La cosa viene de lejos. Iré rápido. El subjetivismo que fue imponiéndose a medida que abandonábamos el pensamiento aristotélico-tomista no sólo daba la espalda a la verdad. También a cualquier concepto objetivo de belleza. Todo se hacía descansar sobre la opinión o el gusto. Nadie negaría lo importante que es el gusto, pero no puede dejarse solo como único criterio de apreciación artística.

Todavía peor. Era arte lo que se lo pareciese al espectador; pero el artisteo vio ahí su ventana de oportunidad, con honrosas excepciones, como nuestro Ramón Gaya, adalid de otra modernidad posible. Para la mayoría se trataba, como decía Humpty Dumpty, de ver quién manda. Los artistas empezaron a decir que era arte lo que ellos dijesen, ea. Ahí tenemos a Duchamp firmando urinarios y a todo el mundo yendo detrás, encantados de haberse conocido y darse a conocer. Tiburones en formol, calaveras con diamantes, mierda enlatada y vámonos que nos vamos. Cobrándolo.
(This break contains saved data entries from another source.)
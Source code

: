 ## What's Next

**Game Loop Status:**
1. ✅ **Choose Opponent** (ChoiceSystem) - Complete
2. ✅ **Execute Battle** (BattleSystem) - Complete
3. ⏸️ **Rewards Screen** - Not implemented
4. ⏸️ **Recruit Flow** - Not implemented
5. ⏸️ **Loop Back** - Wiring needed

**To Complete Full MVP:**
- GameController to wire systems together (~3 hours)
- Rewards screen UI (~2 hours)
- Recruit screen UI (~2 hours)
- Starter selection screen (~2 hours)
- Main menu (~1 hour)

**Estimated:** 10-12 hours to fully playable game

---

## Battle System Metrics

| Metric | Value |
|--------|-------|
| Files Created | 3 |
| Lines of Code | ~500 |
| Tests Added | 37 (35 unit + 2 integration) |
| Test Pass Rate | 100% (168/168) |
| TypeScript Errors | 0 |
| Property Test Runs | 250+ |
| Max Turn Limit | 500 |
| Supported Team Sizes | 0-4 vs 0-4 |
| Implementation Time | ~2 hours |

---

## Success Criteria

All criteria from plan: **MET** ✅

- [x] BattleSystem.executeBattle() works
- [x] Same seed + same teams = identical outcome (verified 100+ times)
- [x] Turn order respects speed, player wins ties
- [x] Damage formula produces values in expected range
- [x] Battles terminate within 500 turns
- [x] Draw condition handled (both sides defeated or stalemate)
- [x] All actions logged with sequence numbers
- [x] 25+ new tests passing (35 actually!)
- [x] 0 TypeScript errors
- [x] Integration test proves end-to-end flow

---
Como la cosa era tal chollazo, surgieron artistas de debajo de las piedras diciendo que las piedras mismas eran arte… con tal de cobrarlas. Obsérvese el sutil desplazamiento. El quid caía en la pasta. Por eso, el dictamen quedó en las manos (o los bolsillos) de galeristas y corredores.
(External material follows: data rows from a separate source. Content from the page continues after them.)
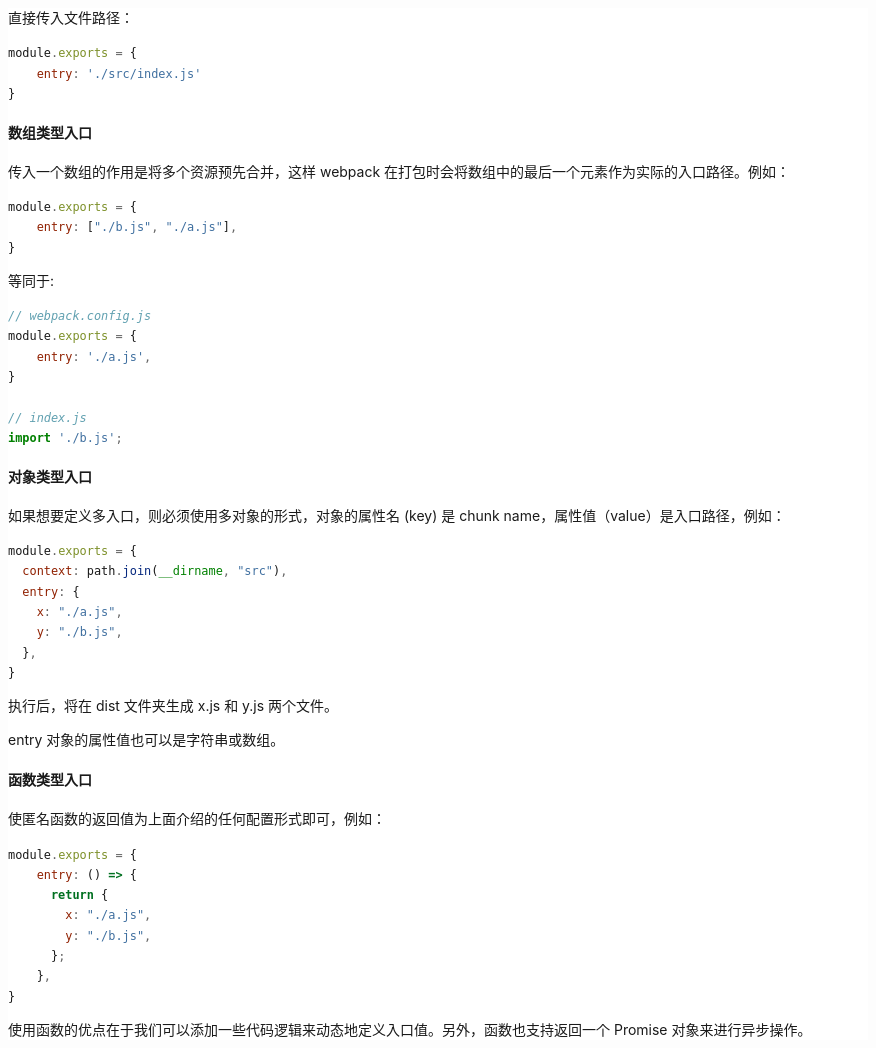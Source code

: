 直接传入文件路径：
```js
module.exports = {
    entry: './src/index.js'
}
```

#### 数组类型入口

传入一个数组的作用是将多个资源预先合并，这样 webpack 在打包时会将数组中的最后一个元素作为实际的入口路径。例如：

```js
module.exports = {
    entry: ["./b.js", "./a.js"],
}
```
等同于:
```js
// webpack.config.js
module.exports = {
    entry: './a.js',
}

// index.js
import './b.js';
```

#### 对象类型入口

如果想要定义多入口，则必须使用多对象的形式，对象的属性名 (key) 是 chunk name，属性值（value）是入口路径，例如：
```js
module.exports = {
  context: path.join(__dirname, "src"),
  entry: {
    x: "./a.js",
    y: "./b.js",
  },
}
```
执行后，将在 dist 文件夹生成 x.js 和 y.js 两个文件。

entry 对象的属性值也可以是字符串或数组。

#### 函数类型入口

使匿名函数的返回值为上面介绍的任何配置形式即可，例如：
```js
module.exports = {
    entry: () => {
      return {
        x: "./a.js",
        y: "./b.js",
      };
    },
}
```
使用函数的优点在于我们可以添加一些代码逻辑来动态地定义入口值。另外，函数也支持返回一个 Promise 对象来进行异步操作。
Aquí llega Salvatore Grau y cobra 15.000 euros por una escultura de aire, que no existe. La obra se titulaba Io sono y, en efecto, era una constatación de que lo único que importaba era que el artista lo fuese, porque él lo dice, o sea, lo vale, esto es, lo cobra; y ya. Tenía el mérito de llevar hasta sus últimas consecuencias lógicas al arte postmoderno.
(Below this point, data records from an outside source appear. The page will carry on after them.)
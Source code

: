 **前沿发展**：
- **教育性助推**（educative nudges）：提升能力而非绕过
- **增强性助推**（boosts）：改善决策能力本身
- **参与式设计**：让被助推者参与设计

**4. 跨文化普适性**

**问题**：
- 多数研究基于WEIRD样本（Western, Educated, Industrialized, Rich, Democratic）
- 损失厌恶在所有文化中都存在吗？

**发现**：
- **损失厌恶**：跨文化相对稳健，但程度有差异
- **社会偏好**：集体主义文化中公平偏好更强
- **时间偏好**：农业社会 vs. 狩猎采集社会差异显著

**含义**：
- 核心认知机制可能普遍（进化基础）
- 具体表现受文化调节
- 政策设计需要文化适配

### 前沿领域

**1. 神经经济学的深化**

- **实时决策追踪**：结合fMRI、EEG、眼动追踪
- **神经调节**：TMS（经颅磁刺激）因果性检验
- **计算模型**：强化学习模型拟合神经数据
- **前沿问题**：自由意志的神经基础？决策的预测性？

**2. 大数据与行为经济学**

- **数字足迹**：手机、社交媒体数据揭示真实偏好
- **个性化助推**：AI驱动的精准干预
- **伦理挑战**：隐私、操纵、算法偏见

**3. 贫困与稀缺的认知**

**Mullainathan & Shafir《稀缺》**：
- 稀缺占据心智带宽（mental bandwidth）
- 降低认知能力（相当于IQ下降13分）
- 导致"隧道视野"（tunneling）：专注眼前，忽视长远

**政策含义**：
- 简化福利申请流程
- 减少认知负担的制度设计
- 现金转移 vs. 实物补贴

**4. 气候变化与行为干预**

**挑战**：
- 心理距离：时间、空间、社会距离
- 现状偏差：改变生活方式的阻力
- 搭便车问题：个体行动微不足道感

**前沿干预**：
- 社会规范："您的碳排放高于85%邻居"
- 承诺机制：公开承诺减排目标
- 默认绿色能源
Sin embargo, hace unos meses el Kunsten Museum de Aalborg se negó a pagar al reconocido artista Jens Haaning dos cuadros en blanco. Haaning, que había titulado la obra Toma el dinero y corre, se negó a devolver la pasta: por la pasta en sí y porque se jugaba su condición de artista. Pero el museo ha ganado el pleito. No es un hecho anecdótico, sino el reconocimiento de que el subjetivismo está tocando fondo. Ahora sólo se puede mejorar.